En décembre dernier, le Huffpost américain, mu par l’essor de la vidéo en ligne, a remplacé les images statiques par des GIF, en guise de produit d’appel pour ses vidéos. Ce changement en apparence anodin a pourtant incité les lecteurs à cliquer plus souvent sur les articles ainsi illustrés : en à peine trois mois, le nombre de vidéos visionnées par des utilisateurs uniques a augmenté de 27%. Mark Zuckerberg, lors de la conférence annuelle des développeurs, en avril dernier, a à son tour assumé la primauté à la vidéo : « [La vidéo] est devenue plus centrale que le texte : l’écran de visionnage doit donc prendre plus de place que l’espace dédié à l’écrit, et ce sur toutes nos applications ». Le corollaire est le lancement de Watch, espace dédié à des programmes vidéo exclusifs. Dans le sillage de cette idée, une nouvelle expression consacrée est apparue dans le secteur des médias, « Pivot to video ». Ce terme marketing, utilisé plus de 14 000 fois cet été sur les réseaux, désigne le passage du texte à l’image en mouvement, de l’écrit à la caméra. Une mode qui est même devenue un motif de plaisanterie, comme l’illustre le tweet de cette journaliste de Skynews, Molly Goodfellow. (« Comment avouer à mon meilleur ami que je souhaite que notre relation pivote vers la vidéo ? »)

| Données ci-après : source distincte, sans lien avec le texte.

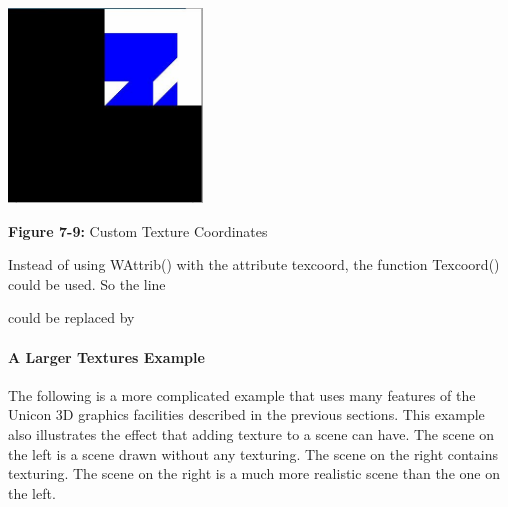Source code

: \bigskip

{\centering 
\includegraphics[width=2.0307in,height=2.0311in]{ub-img/ub-img40.jpg}
\par}

{\sffamily\bfseries Figure 7-9:}
{\sffamily Custom Texture Coordinates}

\bigskip


Instead of using WAttrib() with the attribute texcoord, the function
Texcoord() could be used. So the line 


could be replaced by 


\paragraph[A Larger Textures Example]{A Larger Textures Example}
The following is a more complicated example that uses many features of
the Unicon 3D graphics facilities described in the previous sections.
This example also illustrates the effect that adding texture to a scene
can have. The scene on the left is a scene drawn without any texturing.
The scene on the right contains texturing. The scene on the right is a
much more realistic scene than the one on the left. 

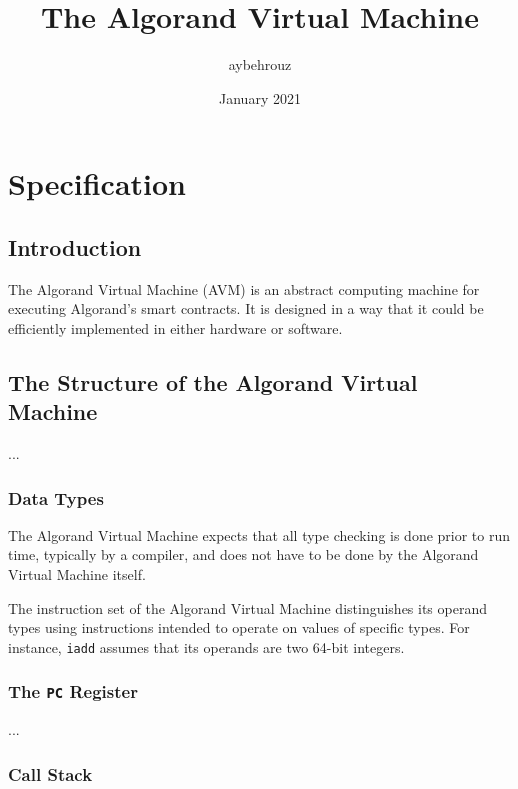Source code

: \documentclass[11pt, A4]{report}
\title{The Algorand Virtual Machine}
\author{aybehrouz}
\date{January 2021}
\begin{document}
    \maketitle


    \chapter{Specification}\label{ch:specification}


    \section{Introduction}\label{sec:introduction}

    The Algorand Virtual Machine (AVM) is an abstract computing machine for executing Algorand's smart contracts. It
    is designed in a way that it could be efficiently implemented in either hardware or software.


    \section{The Structure of the Algorand Virtual Machine}\label{sec:the-structure-of-the-algorand-virtual-machine}

    ...

    \subsection{Data Types}\label{subsec:data-types}

    The Algorand Virtual Machine expects that all type checking is done prior to run time, typically by a compiler,
    and does not have to be done by the Algorand Virtual Machine itself.

    The instruction set of the Algorand Virtual Machine distinguishes its operand types using instructions intended to
    operate on values of specific types. For instance, \texttt{iadd} assumes that its operands are two 64-bit integers.

    \subsection{The \texttt{PC} Register}\label{subsec:the-pc-register}

    ...

    \subsection{Call Stack}\label{subsec:call-stack}
\end{document}
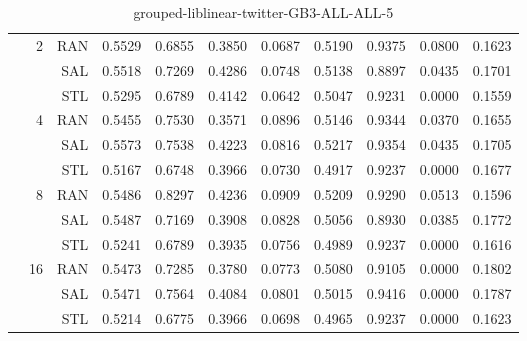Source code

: \begin{center}
\begin{table}[htbp]
\begin{tabular}{ | r | r | r | r | r | r | r | r | r | r | r |}
 & \multirow{3}{*}{2} & RAN & 0.5529 & 0.6855 & 0.3850 & 0.0687 & 0.5190 & 0.9375 & 0.0800 & 0.1623\\ \cline{3-11}
 &   & SAL & 0.5518 & 0.7269 & 0.4286 & 0.0748 & 0.5138 & 0.8897 & 0.0435 & 0.1701\\ \cline{3-11}
 &   & STL & 0.5295 & 0.6789 & 0.4142 & 0.0642 & 0.5047 & 0.9231 & 0.0000 & 0.1559\\ \cline{2-11}
 & \multirow{3}{*}{4} & RAN & 0.5455 & 0.7530 & 0.3571 & 0.0896 & 0.5146 & 0.9344 & 0.0370 & 0.1655\\ \cline{3-11}
 &   & SAL & 0.5573 & 0.7538 & 0.4223 & 0.0816 & 0.5217 & 0.9354 & 0.0435 & 0.1705\\ \cline{3-11}
 &   & STL & 0.5167 & 0.6748 & 0.3966 & 0.0730 & 0.4917 & 0.9237 & 0.0000 & 0.1677\\ \cline{2-11}
 & \multirow{3}{*}{8} & RAN & 0.5486 & 0.8297 & 0.4236 & 0.0909 & 0.5209 & 0.9290 & 0.0513 & 0.1596\\ \cline{3-11}
 &   & SAL & 0.5487 & 0.7169 & 0.3908 & 0.0828 & 0.5056 & 0.8930 & 0.0385 & 0.1772\\ \cline{3-11}
 &   & STL & 0.5241 & 0.6789 & 0.3935 & 0.0756 & 0.4989 & 0.9237 & 0.0000 & 0.1616\\ \cline{2-11}
 & \multirow{3}{*}{16} & RAN & 0.5473 & 0.7285 & 0.3780 & 0.0773 & 0.5080 & 0.9105 & 0.0000 & 0.1802\\ \cline{3-11}
 &   & SAL & 0.5471 & 0.7564 & 0.4084 & 0.0801 & 0.5015 & 0.9416 & 0.0000 & 0.1787\\ \cline{3-11}
 &   & STL & 0.5214 & 0.6775 & 0.3966 & 0.0698 & 0.4965 & 0.9237 & 0.0000 & 0.1623\\ \cline{2-11}
\hline
\end{tabular}
\caption{grouped-liblinear-twitter-GB3-ALL-ALL-5}
\end{table}
\end{center}

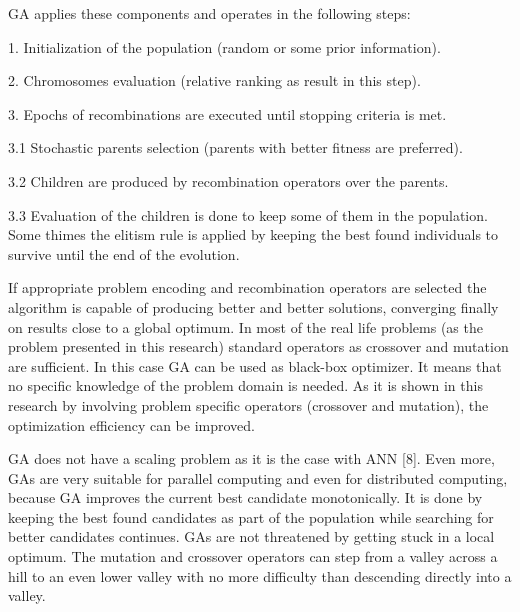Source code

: \documentclass{llncs}
\begin{document}
\vspace{1 mm}

GA applies these components and operates in the following steps:

1. Initialization of the population (random or some prior information).

2. Chromosomes evaluation (relative ranking as result in this step).

3. Epochs of recombinations are executed until stopping criteria is met.

  \hspace{4 mm}3.1 Stochastic parents selection (parents with better fitness are preferred).
  
  \hspace{4 mm}3.2 Children are produced by recombination operators over the parents.
  
  \hspace{4 mm}3.3 Evaluation of the children is done to keep some of them in the population. Some thimes the elitism rule is applied by keeping the best found individuals to survive until the end of the evolution.

If appropriate problem encoding and recombination operators are selected the algorithm is capable of producing better and better solutions, converging finally on results close to a global optimum. In most of the real life problems (as the problem presented in this research) standard operators as crossover and mutation are sufficient. In this case GA can be used as black-box optimizer. It means that no specific knowledge of the problem domain is needed. As it is shown in this research by involving problem specific operators (crossover and mutation), the optimization efficiency can be improved. 

GA does not have a scaling problem as it is the case with ANN [8]. Even more, GAs are very suitable for parallel computing and even for distributed computing, because GA improves the current best candidate monotonically. It is done by keeping the best found candidates as part of the population while searching for better candidates continues. GAs are not threatened by getting stuck in a local optimum. The mutation and crossover operators can step from a valley across a hill to an even lower valley with no more difficulty than descending directly into a valley.
%
\end{document}
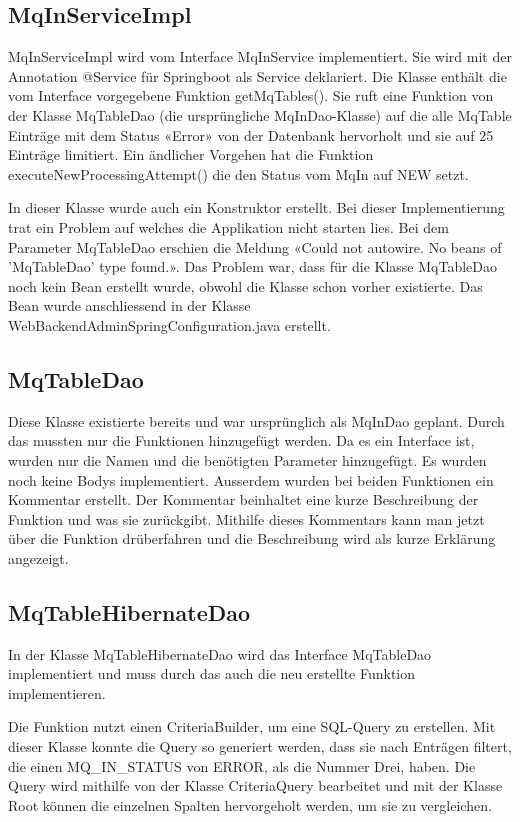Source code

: \subsection{MqInServiceImpl}
MqInServiceImpl wird vom Interface MqInService implementiert. Sie wird mit der Annotation @Service für Springboot als Service deklariert. Die Klasse enthält die vom Interface vorgegebene Funktion getMqTables(). Sie ruft eine Funktion von der Klasse MqTableDao (die ursprüngliche MqInDao-Klasse) auf die alle MqTable Einträge mit dem Status «Error» von der Datenbank hervorholt und sie auf 25 Einträge limitiert. Ein ändlicher Vorgehen hat die Funktion executeNewProcessingAttempt() die den Status vom MqIn auf NEW setzt.  

In dieser Klasse wurde auch ein Konstruktor erstellt. Bei dieser Implementierung trat ein Problem auf welches die Applikation nicht starten lies. Bei dem Parameter MqTableDao erschien die Meldung «Could not autowire. No beans of 'MqTableDao' type found.». Das Problem war, dass für die Klasse MqTableDao noch kein Bean erstellt wurde, obwohl die Klasse schon vorher existierte. Das Bean wurde anschliessend in der Klasse WebBackendAdminSpringConfiguration.java erstellt.

\subsection{MqTableDao}
Diese Klasse existierte bereits und war ursprünglich als MqInDao geplant. Durch das mussten nur die Funktionen hinzugefügt werden. Da es ein Interface ist, wurden nur die Namen und die benötigten Parameter hinzugefügt. Es wurden noch keine Bodys implementiert. Ausserdem wurden bei beiden Funktionen ein Kommentar erstellt. Der Kommentar beinhaltet eine kurze Beschreibung der Funktion und was sie zurückgibt. Mithilfe dieses Kommentars kann man jetzt über die Funktion drüberfahren und die Beschreibung wird als kurze Erklärung angezeigt.

\subsection{MqTableHibernateDao}
In der Klasse MqTableHibernateDao wird das Interface MqTableDao implementiert und muss durch das auch die neu erstellte Funktion implementieren.

Die Funktion nutzt einen CriteriaBuilder, um eine SQL-Query zu erstellen. Mit dieser Klasse konnte die Query so generiert werden, dass sie nach Enträgen filtert, die einen MQ\_IN\_STATUS von ERROR, als die Nummer Drei, haben. Die Query wird mithilfe von der Klasse CriteriaQuery bearbeitet und mit der Klasse Root können die einzelnen Spalten hervorgeholt werden, um sie zu vergleichen.

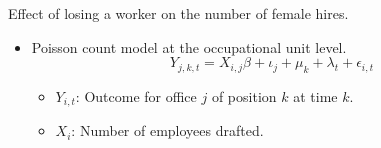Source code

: \begin{frame}{Effect of losing a worker on the number of female hires.}
\begin{itemize}
    \item Poisson count model at the occupational unit level.
    \begin{equation*}
        Y_{j, k, t} = X_{i,j} \beta + \iota_j + \mu_k + \lambda_t + \epsilon_{i,t}
    \end{equation*}
    \begin{itemize}
        \item $Y_{i,t}$: Outcome for office $j$ of position $k$ at time $k$.

        \item $X_{i}$: Number of employees drafted.
    \end{itemize}

\end{itemize}
\end{frame}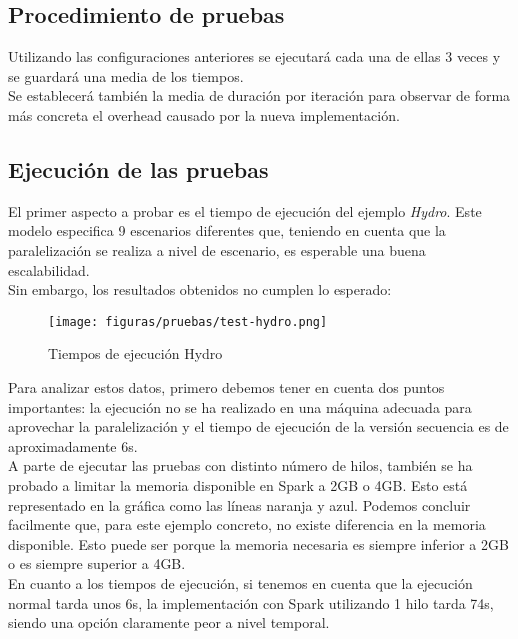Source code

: \subsection{Procedimiento de pruebas}

Utilizando las configuraciones anteriores se ejecutará cada una de ellas 3 veces y se guardará una media de los tiempos.\\

Se establecerá también la media de duración por iteración para observar de forma más concreta el overhead causado por la nueva implementación.

\subsection{Ejecución de las pruebas}

El primer aspecto a probar es el tiempo de ejecución del ejemplo \textit{Hydro}. Este modelo especifica 9 escenarios diferentes que, teniendo en cuenta que la paralelización se realiza a nivel de escenario, es esperable una buena escalabilidad.\\

Sin embargo, los resultados obtenidos no cumplen lo esperado:\\

\begin{figure}[H]
    \centerline{\texttt{[image: figuras/pruebas/test-hydro.png]}}
    \caption{Tiempos de ejecución Hydro}
    \label{fig:test-hydro}
\end{figure}

Para analizar estos datos, primero debemos tener en cuenta dos puntos importantes: la ejecución no se ha realizado en una máquina adecuada para aprovechar la paralelización y el tiempo de ejecución de la versión secuencia es de aproximadamente 6s.\\

A parte de ejecutar las pruebas con distinto número de hilos, también se ha probado a limitar la memoria disponible en Spark a 2GB o 4GB. Esto está representado en la gráfica como las líneas naranja y azul. Podemos concluir facilmente que, para este ejemplo concreto, no existe diferencia en la memoria disponible. Esto puede ser porque la memoria necesaria es siempre inferior a 2GB o es siempre superior a 4GB. \\

En cuanto a los tiempos de ejecución, si tenemos en cuenta que la ejecución normal tarda unos 6s, la implementación con Spark utilizando 1 hilo tarda 74s, siendo una opción claramente peor a nivel temporal.\\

Aux Etats-Unis, le premier journal à avoir pris ce virage fut, l’an dernier, Mashable, qui décida de se séparer d’une partie de ses rédacteurs pour engager des spécialistes de la vidéo. Un mouvement qui fit, en quelques mois, un grand nombre d’émules pour atteindre un pic cet été : MTV News puis Sport Illustrated, Fox Sports, Vocative, Mic et, enfin, Vice, comptent désormais remplacer une partie de leurs « writers ». Objectif affiché : devenir les « leaders du vidéo-journalisme »…. en mettant au placard les journalistes de presse écrite. Au sein des rédactions, certaines voix (voir cet article, par exemple) se sont élevées contre ces pratiques, voyant derrière ce repositionnement une bonne raison de réduire des équipes de rédacteurs jugées trop nombreuses. Ce graphique, qui recense les licenciements liés directement aux nouvelles stratégies orientées vidéo, parle de lui-même.
SOURCE : Digiday
Mais la stratégie du « Pivot video » constitue-t-elle réellement la planche de salut des médias à la recherche de business models pérennes et de plus en plus dépendants des réseaux sociaux ?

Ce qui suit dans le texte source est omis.